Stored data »
****

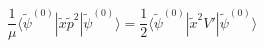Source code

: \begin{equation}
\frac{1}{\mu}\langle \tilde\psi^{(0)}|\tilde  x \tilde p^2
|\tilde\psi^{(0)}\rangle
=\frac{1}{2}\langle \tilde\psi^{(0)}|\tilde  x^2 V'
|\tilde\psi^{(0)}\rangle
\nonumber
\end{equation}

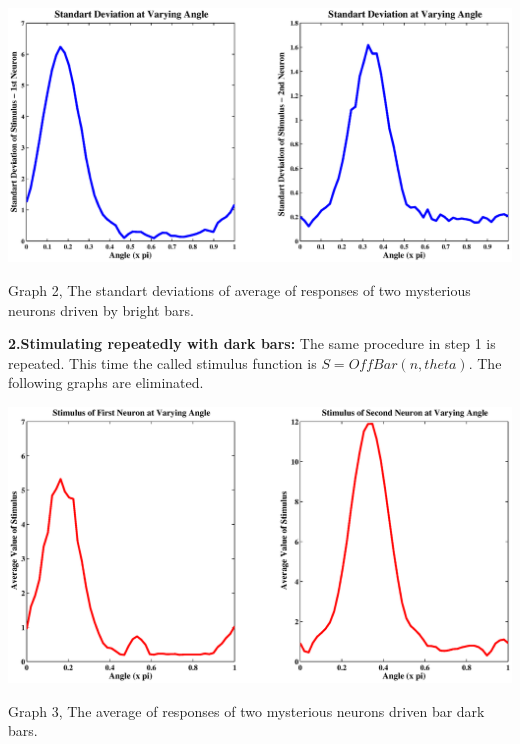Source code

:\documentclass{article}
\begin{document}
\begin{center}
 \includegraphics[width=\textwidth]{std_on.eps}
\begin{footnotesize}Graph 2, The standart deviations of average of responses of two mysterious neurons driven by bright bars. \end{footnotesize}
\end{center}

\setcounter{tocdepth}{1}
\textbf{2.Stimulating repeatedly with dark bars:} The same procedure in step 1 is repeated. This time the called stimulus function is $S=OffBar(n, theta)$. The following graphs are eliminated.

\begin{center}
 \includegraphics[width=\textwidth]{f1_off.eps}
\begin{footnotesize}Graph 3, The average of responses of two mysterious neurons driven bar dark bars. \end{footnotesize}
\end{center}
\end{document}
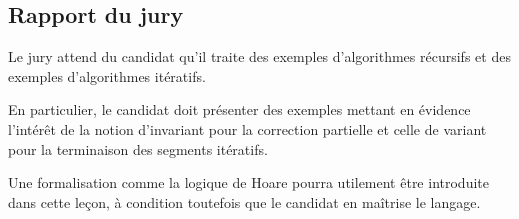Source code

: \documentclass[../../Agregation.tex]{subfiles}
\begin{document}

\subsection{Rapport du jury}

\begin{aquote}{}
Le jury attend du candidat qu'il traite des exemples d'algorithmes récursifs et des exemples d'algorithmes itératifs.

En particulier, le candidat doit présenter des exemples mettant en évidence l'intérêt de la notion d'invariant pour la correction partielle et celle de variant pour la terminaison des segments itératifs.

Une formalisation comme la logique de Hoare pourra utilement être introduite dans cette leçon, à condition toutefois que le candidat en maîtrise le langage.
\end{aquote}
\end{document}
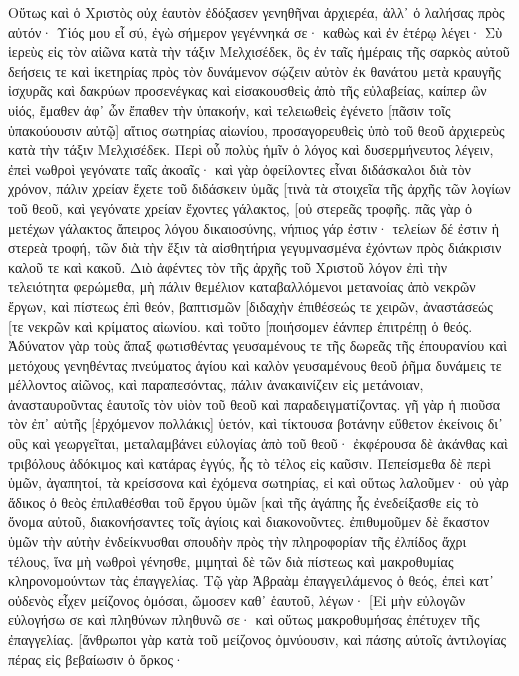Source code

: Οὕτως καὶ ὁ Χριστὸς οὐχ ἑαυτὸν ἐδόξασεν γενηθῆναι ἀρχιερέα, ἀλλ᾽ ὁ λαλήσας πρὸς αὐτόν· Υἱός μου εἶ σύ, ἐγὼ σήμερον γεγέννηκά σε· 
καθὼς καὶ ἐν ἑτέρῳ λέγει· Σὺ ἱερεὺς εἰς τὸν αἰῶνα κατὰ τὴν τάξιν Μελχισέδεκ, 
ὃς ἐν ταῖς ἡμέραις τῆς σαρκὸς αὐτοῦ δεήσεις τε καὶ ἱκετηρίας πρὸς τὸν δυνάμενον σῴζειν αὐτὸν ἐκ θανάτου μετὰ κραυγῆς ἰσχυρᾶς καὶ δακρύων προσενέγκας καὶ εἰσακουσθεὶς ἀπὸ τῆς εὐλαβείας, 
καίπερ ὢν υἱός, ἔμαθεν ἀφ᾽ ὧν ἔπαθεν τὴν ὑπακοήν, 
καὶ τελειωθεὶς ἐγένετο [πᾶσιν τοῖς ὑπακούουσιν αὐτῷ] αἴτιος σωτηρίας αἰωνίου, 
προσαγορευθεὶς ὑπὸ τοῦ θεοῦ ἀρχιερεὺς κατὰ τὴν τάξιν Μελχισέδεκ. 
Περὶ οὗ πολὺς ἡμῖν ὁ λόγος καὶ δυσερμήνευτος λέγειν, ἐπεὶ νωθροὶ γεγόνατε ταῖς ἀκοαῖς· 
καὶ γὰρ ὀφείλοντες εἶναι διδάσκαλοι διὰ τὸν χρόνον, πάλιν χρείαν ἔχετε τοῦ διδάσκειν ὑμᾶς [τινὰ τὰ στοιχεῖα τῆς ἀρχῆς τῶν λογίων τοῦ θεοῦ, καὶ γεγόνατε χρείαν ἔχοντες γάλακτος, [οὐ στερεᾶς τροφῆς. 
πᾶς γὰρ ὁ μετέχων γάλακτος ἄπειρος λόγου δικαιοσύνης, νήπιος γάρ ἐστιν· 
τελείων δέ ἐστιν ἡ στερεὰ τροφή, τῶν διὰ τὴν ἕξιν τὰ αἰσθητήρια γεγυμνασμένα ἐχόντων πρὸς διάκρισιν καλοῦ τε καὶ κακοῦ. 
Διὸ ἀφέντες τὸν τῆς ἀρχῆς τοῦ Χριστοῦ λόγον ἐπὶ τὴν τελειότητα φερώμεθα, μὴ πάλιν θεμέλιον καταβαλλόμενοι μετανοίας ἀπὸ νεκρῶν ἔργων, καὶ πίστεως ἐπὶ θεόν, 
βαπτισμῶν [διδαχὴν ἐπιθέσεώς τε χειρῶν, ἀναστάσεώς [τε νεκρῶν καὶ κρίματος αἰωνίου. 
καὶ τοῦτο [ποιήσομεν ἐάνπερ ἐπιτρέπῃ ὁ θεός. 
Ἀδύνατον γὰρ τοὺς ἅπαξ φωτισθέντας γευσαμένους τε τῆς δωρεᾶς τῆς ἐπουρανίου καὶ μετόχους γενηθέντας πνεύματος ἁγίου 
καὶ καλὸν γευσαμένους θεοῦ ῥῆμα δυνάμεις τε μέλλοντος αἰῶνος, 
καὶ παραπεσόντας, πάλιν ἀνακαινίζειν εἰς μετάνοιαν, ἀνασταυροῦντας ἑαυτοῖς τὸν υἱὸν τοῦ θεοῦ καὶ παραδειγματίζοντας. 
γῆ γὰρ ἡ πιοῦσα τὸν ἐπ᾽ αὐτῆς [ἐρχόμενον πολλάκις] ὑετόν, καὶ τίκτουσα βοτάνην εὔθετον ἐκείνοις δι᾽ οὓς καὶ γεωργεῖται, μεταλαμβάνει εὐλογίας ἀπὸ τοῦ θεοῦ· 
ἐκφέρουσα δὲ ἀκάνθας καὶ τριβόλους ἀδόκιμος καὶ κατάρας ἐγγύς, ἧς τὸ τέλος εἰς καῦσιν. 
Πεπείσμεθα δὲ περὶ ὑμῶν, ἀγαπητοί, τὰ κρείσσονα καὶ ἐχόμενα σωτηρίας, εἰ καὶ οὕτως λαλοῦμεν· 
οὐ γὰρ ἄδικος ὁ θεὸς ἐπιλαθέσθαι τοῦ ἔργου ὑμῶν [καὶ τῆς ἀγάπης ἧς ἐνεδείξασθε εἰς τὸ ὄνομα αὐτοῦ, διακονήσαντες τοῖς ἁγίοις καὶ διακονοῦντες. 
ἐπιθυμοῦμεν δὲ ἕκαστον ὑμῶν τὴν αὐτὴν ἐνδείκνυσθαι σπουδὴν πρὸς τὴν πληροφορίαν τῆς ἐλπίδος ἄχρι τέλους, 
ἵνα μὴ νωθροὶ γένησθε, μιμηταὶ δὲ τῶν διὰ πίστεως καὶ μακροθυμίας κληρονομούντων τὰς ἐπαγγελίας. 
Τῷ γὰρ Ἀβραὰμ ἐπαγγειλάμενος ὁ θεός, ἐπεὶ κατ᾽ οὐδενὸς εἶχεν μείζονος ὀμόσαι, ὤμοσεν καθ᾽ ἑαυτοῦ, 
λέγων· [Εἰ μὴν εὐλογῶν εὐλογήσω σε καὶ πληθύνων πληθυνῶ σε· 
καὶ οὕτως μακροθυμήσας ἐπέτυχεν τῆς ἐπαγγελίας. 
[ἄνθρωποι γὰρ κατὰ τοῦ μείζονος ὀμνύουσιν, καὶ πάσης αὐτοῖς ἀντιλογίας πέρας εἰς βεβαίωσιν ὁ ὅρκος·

****

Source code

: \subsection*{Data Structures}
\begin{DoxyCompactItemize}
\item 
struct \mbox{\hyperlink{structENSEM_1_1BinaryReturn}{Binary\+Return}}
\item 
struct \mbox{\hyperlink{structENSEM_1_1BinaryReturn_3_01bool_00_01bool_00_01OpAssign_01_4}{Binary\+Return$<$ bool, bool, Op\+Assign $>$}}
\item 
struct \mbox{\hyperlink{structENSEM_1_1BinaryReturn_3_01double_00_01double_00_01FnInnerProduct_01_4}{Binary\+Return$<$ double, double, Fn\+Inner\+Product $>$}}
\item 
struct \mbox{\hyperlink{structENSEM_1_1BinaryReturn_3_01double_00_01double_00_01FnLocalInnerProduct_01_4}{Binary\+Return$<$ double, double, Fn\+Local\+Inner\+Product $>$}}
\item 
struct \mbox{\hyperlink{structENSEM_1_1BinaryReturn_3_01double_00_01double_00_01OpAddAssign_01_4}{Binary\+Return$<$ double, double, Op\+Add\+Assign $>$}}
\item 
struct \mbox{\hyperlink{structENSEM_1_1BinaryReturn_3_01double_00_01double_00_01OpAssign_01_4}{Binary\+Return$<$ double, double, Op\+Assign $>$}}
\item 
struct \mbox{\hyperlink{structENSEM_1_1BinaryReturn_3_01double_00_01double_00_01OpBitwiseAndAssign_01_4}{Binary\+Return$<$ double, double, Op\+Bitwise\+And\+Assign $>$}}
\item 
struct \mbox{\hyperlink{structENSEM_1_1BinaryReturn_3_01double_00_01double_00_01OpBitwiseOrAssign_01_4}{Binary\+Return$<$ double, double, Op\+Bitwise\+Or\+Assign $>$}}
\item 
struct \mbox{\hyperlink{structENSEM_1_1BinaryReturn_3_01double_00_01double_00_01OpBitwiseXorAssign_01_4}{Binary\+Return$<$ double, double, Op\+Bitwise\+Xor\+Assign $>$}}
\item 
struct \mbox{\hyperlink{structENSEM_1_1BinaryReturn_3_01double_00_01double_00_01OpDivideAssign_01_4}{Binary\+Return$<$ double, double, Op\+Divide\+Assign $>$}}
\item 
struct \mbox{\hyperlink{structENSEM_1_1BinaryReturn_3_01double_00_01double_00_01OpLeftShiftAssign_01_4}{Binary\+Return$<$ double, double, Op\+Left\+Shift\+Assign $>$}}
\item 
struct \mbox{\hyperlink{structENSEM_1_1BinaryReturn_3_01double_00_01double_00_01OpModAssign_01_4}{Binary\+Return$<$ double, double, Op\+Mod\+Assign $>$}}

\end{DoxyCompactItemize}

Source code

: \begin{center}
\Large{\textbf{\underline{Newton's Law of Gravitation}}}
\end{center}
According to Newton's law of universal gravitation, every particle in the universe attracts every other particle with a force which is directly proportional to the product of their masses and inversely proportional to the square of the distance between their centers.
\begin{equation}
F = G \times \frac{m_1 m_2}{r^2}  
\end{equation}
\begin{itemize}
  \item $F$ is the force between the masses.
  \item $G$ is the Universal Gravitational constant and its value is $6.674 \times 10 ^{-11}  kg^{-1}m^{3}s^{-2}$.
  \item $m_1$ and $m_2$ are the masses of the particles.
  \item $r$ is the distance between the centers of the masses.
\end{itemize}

****

YOUR INSTRUCTIONS » Show every line of the records above that contains the word "νεκρῶν".

EXERCISE OUTPUT »
Διὸ ἀφέντες τὸν τῆς ἀρχῆς τοῦ Χριστοῦ λόγον ἐπὶ τὴν τελειότητα φερώμεθα, μὴ πάλιν θεμέλιον καταβαλλόμενοι μετανοίας ἀπὸ νεκρῶν ἔργων, καὶ πίστεως ἐπὶ θεόν, 
βαπτισμῶν [διδαχὴν ἐπιθέσεώς τε χειρῶν, ἀναστάσεώς [τε νεκρῶν καὶ κρίματος αἰωνίου. 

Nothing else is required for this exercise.